Gap Second-Quarter Profit Rises 29% to Beat Analyst Estimates
Gap Inc.’s stock increase has been among the biggest in the Standard & Poor’s 500 Index this year, as new merchandise and marketing at its namesake brand in North America drove the best first half of same-store sales since 2003. Photographer: Jerome Favre/Bloomberg

Gap Inc., the largest U.S. specialty-apparel retailer, reported a 29 percent rise in quarterly profit that topped analyst estimates, aided by domestic sales, and raised its full-year earnings forecast.

Net income for the quarter ended in July rose to $243 million, or 49 cents a share, from $189 million, or 35 cents, a year earlier, the San Francisco-based company said yesterday in a statement. The average analysts’ projection was for 48 cents a share, according to data compiled by Bloomberg.

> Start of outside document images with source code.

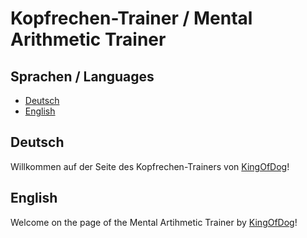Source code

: # Kopfrechen-Trainer / Mental Arithmetic Trainer

## Sprachen / Languages
- [Deutsch](#deutsch)
- [English](#english)

## Deutsch
Willkommen auf der Seite des Kopfrechen-Trainers von [KingOfDog](http://youtube.com/KingOfDog)!

## English
Welcome on the page of the Mental Artihmetic Trainer by [KingOfDog](http://youtube.com/KingOfDog)!
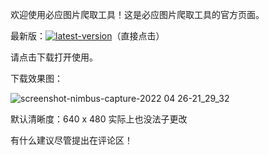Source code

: 欢迎使用必应图片爬取工具！这是必应图片爬取工具的官方页面。

最新版：[![latest-version](https://img.shields.io/github/v/tag/SteveTaizhou/steve-bingdownload?include_prereleases&label=version)](https://github.com/SteveTaizhou/steve-bingdownload/releases/tag/v0.0.1)（直接点击）

请点击下载打开使用。

下载效果图：

![screenshot-nimbus-capture-2022 04 26-21_29_32](https://user-images.githubusercontent.com/85382878/165311032-ef34bc06-6380-41ac-a817-65d6bebc08b4.png)

默认清晰度：640 x 480 实际上也没法子更改

有什么建议尽管提出在评论区！


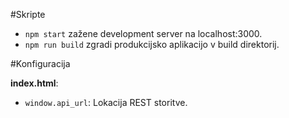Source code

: #Skripte

* `npm start` zažene development server na localhost:3000.
* `npm run build` zgradi produkcijsko aplikacijo v build direktorij.

#Konfiguracija

**index.html**:
  * `window.api_url`: Lokacija REST storitve.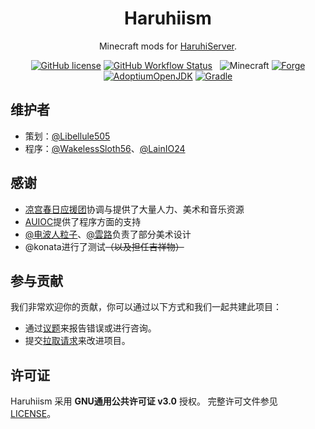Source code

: <h1 align="center">Haruhiism</h1>

<div align="center">

Minecraft mods for [HaruhiServer](https://github.com/HaruhiFanClub/MCHaruhiServer).

[![GitHub license](https://img.shields.io/github/license/HaruhiFanClub/haruhimod?style=flat-square)](/LICENSE)
[![GitHub Workflow Status](https://img.shields.io/github/workflow/status/HaruhiFanClub/haruhimod/dev-build?style=flat-square)](https://github.com/HaruhiFanClub/haruhimod/actions)
&nbsp;
![Minecraft](https://img.shields.io/static/v1?label=Minecraft&message=1.18.2&color=00aa00&style=flat-square)
[![Forge](https://img.shields.io/static/v1?label=Forge&message=40.1.0&color=e04e14&logo=Conda-Forge&style=flat-square)](http://files.minecraftforge.net/net/minecraftforge/forge/index_1.18.2.html)
[![AdoptiumOpenJDK](https://img.shields.io/static/v1?label=AdoptiumOpenJDK&message=17.0.3%2B7&color=brightgreen&logo=java&style=flat-square)](https://adoptium.net/?variant=openjdk17&jvmVariant=hotspot)
[![Gradle](https://img.shields.io/static/v1?label=Gradle&message=7.3&color=brightgreen&logo=gradle&style=flat-square)](https://docs.gradle.org/7.3/release-notes.html)

</div>

## 维护者

- 策划：[@Libellule505](https://github.com/Libellule505)
- 程序：[@WakelessSloth56](https://github.com/WakelessSloth56)、[@LainIO24](https://github.com/lainio24)

## 感谢

- [凉宫春日应援团](https://github.com/HaruhiFanClub)协调与提供了大量人力、美术和音乐资源
- [AUIOC](https://www.auioc.com)提供了程序方面的支持
- [@电波人粒子](https://space.bilibili.com/629042)、[@雲路](https://space.bilibili.com/7938426)负责了部分美术设计
- @konata进行了测试<s>（以及担任吉祥物）</s>

## 参与贡献

我们非常欢迎你的贡献，你可以通过以下方式和我们一起共建此项目：

- 通过[议题](https://github.com/HaruhiFanClub/haruhimod/issues)来报告错误或进行咨询。
- 提交[拉取请求](https://github.com/HaruhiFanClub/haruhimod/pulls)来改进项目。

## 许可证

Haruhiism 采用 **GNU通用公共许可证 v3.0** 授权。
完整许可文件参见 [LICENSE](/LICENSE)。
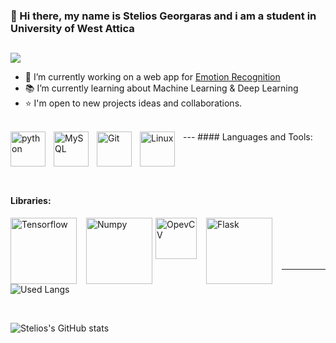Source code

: ### 👋 Hi there, my name is Stelios Georgaras and i am a student in University of West Attica

## 
[![](https://img.shields.io/badge/-Stelios%20Georgaras-blue?style=flat-square&logo=Linkedin&logoColor=white&link=https://www.linkedin.com/in/stelios-georgaras//)](https://www.linkedin.com/in/stelios-georgaras/)

- 📃 I’m currently working on a web app for [Emotion Recognition](https://github.com/steliosgrs/emotion-recognition-streamlit-app)
- 📚 I’m currently learning about Machine Learning & Deep Learning
- ⭐ I'm open to new projects ideas and collaborations.
<br>
---
#### Languages and Tools:
<img align="left" alt="python" width="56px" src="https://cdn.jsdelivr.net/gh/devicons/devicon/icons/python/python-original.svg" style="padding-right:10px;" /> 

<img align="left" alt="MySQL" width="56px" src="https://cdn.jsdelivr.net/gh/devicons/devicon/icons/mysql/mysql-original-wordmark.svg"  style="padding-right:10px;" />

<img align="left" alt="Git" width="56px" src="https://cdn.jsdelivr.net/gh/devicons/devicon/icons/git/git-original.svg" style="padding-right:10px;" />

<img align="left" alt="Linux" width="56px" src="https://cdn.jsdelivr.net/gh/devicons/devicon/icons/linux/linux-original.svg" style="padding-right:10px;" />

          
<br><br><br>

#### Libraries:

<img align="left" alt="Tensorflow" width="106px"  src="https://cdn.jsdelivr.net/gh/devicons/devicon/icons/tensorflow/tensorflow-original-wordmark.svg" style="margin-right:15px;" />
          
<img align="left" alt="Numpy" width="106px" src="https://cdn.jsdelivr.net/gh/devicons/devicon/icons/numpy/numpy-original-wordmark.svg" style="margin-right:5px;"/> 

<img align="left" alt="OpevCV" width="66px" src="https://cdn.jsdelivr.net/gh/devicons/devicon/icons/opencv/opencv-original-wordmark.svg" style="margin-right:15px;"/>

<img align="left" alt="Flask" width="106px" src="https://cdn.jsdelivr.net/gh/devicons/devicon/icons/flask/flask-original-wordmark.svg" style="margin-right:15px;"/> 

<br><br> <br><br>

---

![Used Langs](https://github-readme-stats.vercel.app/api/top-langs/?username=steliosgrs&theme=dracula&)

<br>

![Stelios's GitHub stats](https://github-readme-stats.vercel.app/api?username=steliosgrs&count_private=true&theme=dracula&show_icons=true)

<!-- [![Top Langs](https://github-readme-stats.vercel.app/api/top-langs/?username=steliosgrs&theme=dracula&layout=compact)
](https://github.com/steliosgrs/github-readme-stats) 

<img align="left" src="https://github-readme-stats.vercel.app/api/top-langs/?username=steliosgrs&theme=dracula&" />


<img align="center" alt="Tensorflow" width="106px" src="https://cdn.jsdelivr.net/gh/devicons/devicon/icons/tensorflow/tensorflow-original-wordmark.svg" style="margin-top:-35px;" /> -->



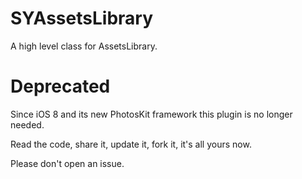 SYAssetsLibrary
===============

A high level class for AssetsLibrary.


Deprecated
==========

Since iOS 8 and its new PhotosKit framework this plugin is no longer needed.

Read the code, share it, update it, fork it, it's all yours now. 

Please don't open an issue.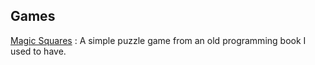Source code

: ## Games

[Magic Squares](/games/bcc-magic)
: A simple puzzle game from an old programming book I used to have.
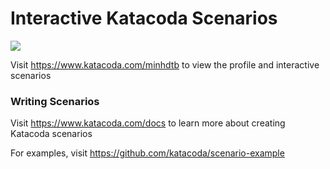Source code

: # Interactive Katacoda Scenarios

[![](http://shields.katacoda.com/katacoda/minhdtb/count.svg)](https://www.katacoda.com/minhdtb "Get your profile on Katacoda.com")

Visit https://www.katacoda.com/minhdtb to view the profile and interactive scenarios

### Writing Scenarios
Visit https://www.katacoda.com/docs to learn more about creating Katacoda scenarios

For examples, visit https://github.com/katacoda/scenario-example
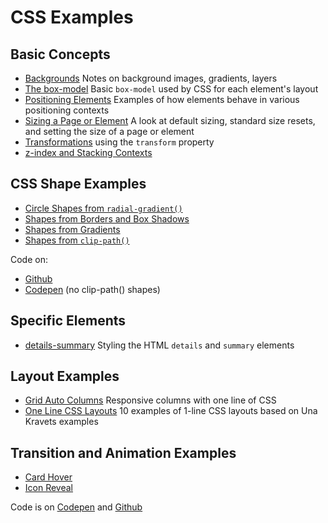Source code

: # CSS Examples

## Basic Concepts

- [Backgrounds](./backgrounds/) Notes on background images, gradients, layers
- [The box-model](https://janegca.github.io/examples/css/box-model/box-model.html)
  Basic `box-model` used by CSS for each element's layout
- [Positioning Elements](https://janegca.github.io/examples/css/positioning/)
  Examples of how elements behave in various positioning contexts
- [Sizing a Page or Element](https://janegca.github.io/examples/css/sizing) A
  look at default sizing, standard size resets, and setting the size of a page
  or element
- [Transformations](https://janegca.github.io/examples/css/transformations/)
  using the `transform` property
- [z-index and Stacking Contexts](https://janegca.github.io/examples/css/z-index/)

## CSS Shape Examples

- [Circle Shapes from `radial-gradient()`](https://janegca.github.io/examples/css/shapes/circles.html)
- [Shapes from Borders and Box Shadows](https://janegca.github.io/examples/css/shapes/index.html)
- [Shapes from Gradients](https://janegca.github.io/examples/css/shapes/gradient-shapes.html)
- [Shapes from `clip-path()`](https://janegca.github.io/examples/css/shapes/clip-path-shapes.html)

Code on:

- [Github](https://github.com/janegca/examples/tree/main/css/shapes)
- [Codepen](https://codepen.io/collection/XKjdNk) (no clip-path() shapes)

## Specific Elements

- [details-summary](https://janegca.github.io/examples/css/details-summary/details-summary.html)
  Styling the HTML `details` and `summary` elements

## Layout Examples

- [Grid Auto Columns](https://janegca.github.io/examples/css/grid-auto-cols/grid-auto-cols.html)
  Responsive columns with one line of CSS
- [One Line CSS Layouts](https://janegca.github.io/examples/css/1-line-layouts/1-line-layouts.html)
  10 examples of 1-line CSS layouts based on Una Kravets examples

## Transition and Animation Examples

- [Card Hover](https://janegca.github.io/examples/css/animations/card-hover/index.html)
- [Icon Reveal](https://janegca.github.io/examples/css/animations/icon-reveal/index.html)

Code is on [Codepen](https://codepen.io/collection/AxvEov) and
[Github](https://github.com/janegca/examples/tree/main/css/animations)
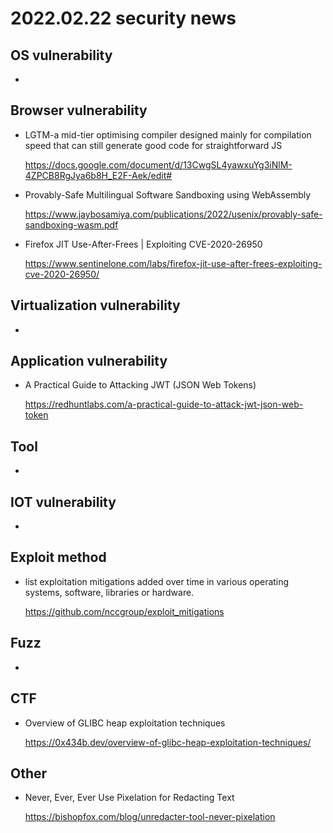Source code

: # 2022.02.22 security news

## OS vulnerability 

* 

## Browser vulnerability

* LGTM-a mid-tier optimising compiler designed mainly for compilation speed that can still generate good code for straightforward JS

  https://docs.google.com/document/d/13CwgSL4yawxuYg3iNlM-4ZPCB8RgJya6b8H_E2F-Aek/edit#

* Provably-Safe Multilingual Software Sandboxing using WebAssembly

  https://www.jaybosamiya.com/publications/2022/usenix/provably-safe-sandboxing-wasm.pdf

* Firefox JIT Use-After-Frees | Exploiting CVE-2020-26950

  https://www.sentinelone.com/labs/firefox-jit-use-after-frees-exploiting-cve-2020-26950/

## Virtualization vulnerability

* 

## Application vulnerability 

* A Practical Guide to Attacking JWT (JSON Web Tokens)

  https://redhuntlabs.com/a-practical-guide-to-attack-jwt-json-web-token

## Tool

* 


## IOT vulnerability 

* 

## Exploit method

* list exploitation mitigations added over time in various operating systems, software, libraries or hardware.

  https://github.com/nccgroup/exploit_mitigations

## Fuzz

* 

## CTF

* Overview of GLIBC heap exploitation techniques

  https://0x434b.dev/overview-of-glibc-heap-exploitation-techniques/

## Other

* Never, Ever, Ever Use Pixelation for Redacting Text

  https://bishopfox.com/blog/unredacter-tool-never-pixelation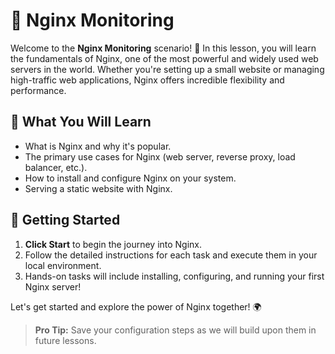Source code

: # 🚀 Nginx Monitoring

Welcome to the **Nginx Monitoring** scenario! 🎉 In this lesson, you will learn the fundamentals of Nginx, one of the most powerful and widely used web servers in the world. Whether you're setting up a small website or managing high-traffic web applications, Nginx offers incredible flexibility and performance.

## 🌟 What You Will Learn

- What is Nginx and why it's popular.
- The primary use cases for Nginx (web server, reverse proxy, load balancer, etc.).
- How to install and configure Nginx on your system.
- Serving a static website with Nginx.
  
## 🚀 Getting Started

1. **Click Start** to begin the journey into Nginx.
2. Follow the detailed instructions for each task and execute them in your local environment.
3. Hands-on tasks will include installing, configuring, and running your first Nginx server!

Let's get started and explore the power of Nginx together! 🌍

> **Pro Tip:** Save your configuration steps as we will build upon them in future lessons.
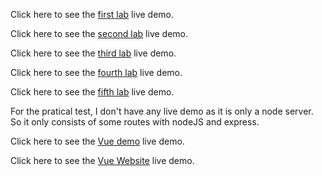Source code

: Click here to see the [first lab](https://gspfr.github.io/Advanced-web-labs/Gabriel-html-css-lab/index.html) live demo.

Click here to see the [second lab](https://gspfr.github.io/Advanced-web-labs/Html-Css-lab/index.html) live demo.

Click here to see the [third lab](https://gspfr.github.io/Advanced-web-labs/bootsrap-lab/index.html) live demo.

Click here to see the [fourth lab](https://gspfr.github.io/Advanced-web-labs/javascript-lab/index.html) live demo.

Click here to see the [fifth lab](https://gspfr.github.io/Advanced-web-labs/JS-Assignement/index.html) live demo.

For the pratical test, I don't have any live demo as it is only a node server. So it only consists of some routes with nodeJS and express.

Click here to see the [Vue demo](https://gspfr.github.io/Advanced-web-labs/VueContentBehaviour/index.html) live demo.

Click here to see the [Vue Website](https://gspfr.github.io/Advanced-web-labs/VueWebsite/index.html) live demo.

The company had forecast a range of 47 cents to 48 cents on Aug. 2.

Gap’s stock had the fourth-biggest increase on the Standard & Poor’s 500 Index this year, as new merchandise and marketing at its namesake brand in North America drove the best first half of same-store sales since 2003. Second-quarter sales rose 5.6 percent to $3.58 billion, the best in five years, driven by Gap and Banana Republic brands in North America, the company said earlier this month.

Gap is managing its inventory better and using fewer discounts and promotions, which bodes well for the second half of the year, Jennifer Davis, an analyst at Lazard Capital Markets in New York with a buy rating on the stock, wrote in an e-mail. “The full-year guidance is conservative,” she wrote.

Fiscal full-year profit may be $1.95 to $2 a share, the company said, up from a previous forecast in May of $1.78 to $1.83. The average estimate of 26 analysts was $2.08 a share.

‘Solid Results’

The shares rose 4.1 percent to $35.74 at 9:59 a.m. New York time. The stock had risen 85 percent this year through yesterday.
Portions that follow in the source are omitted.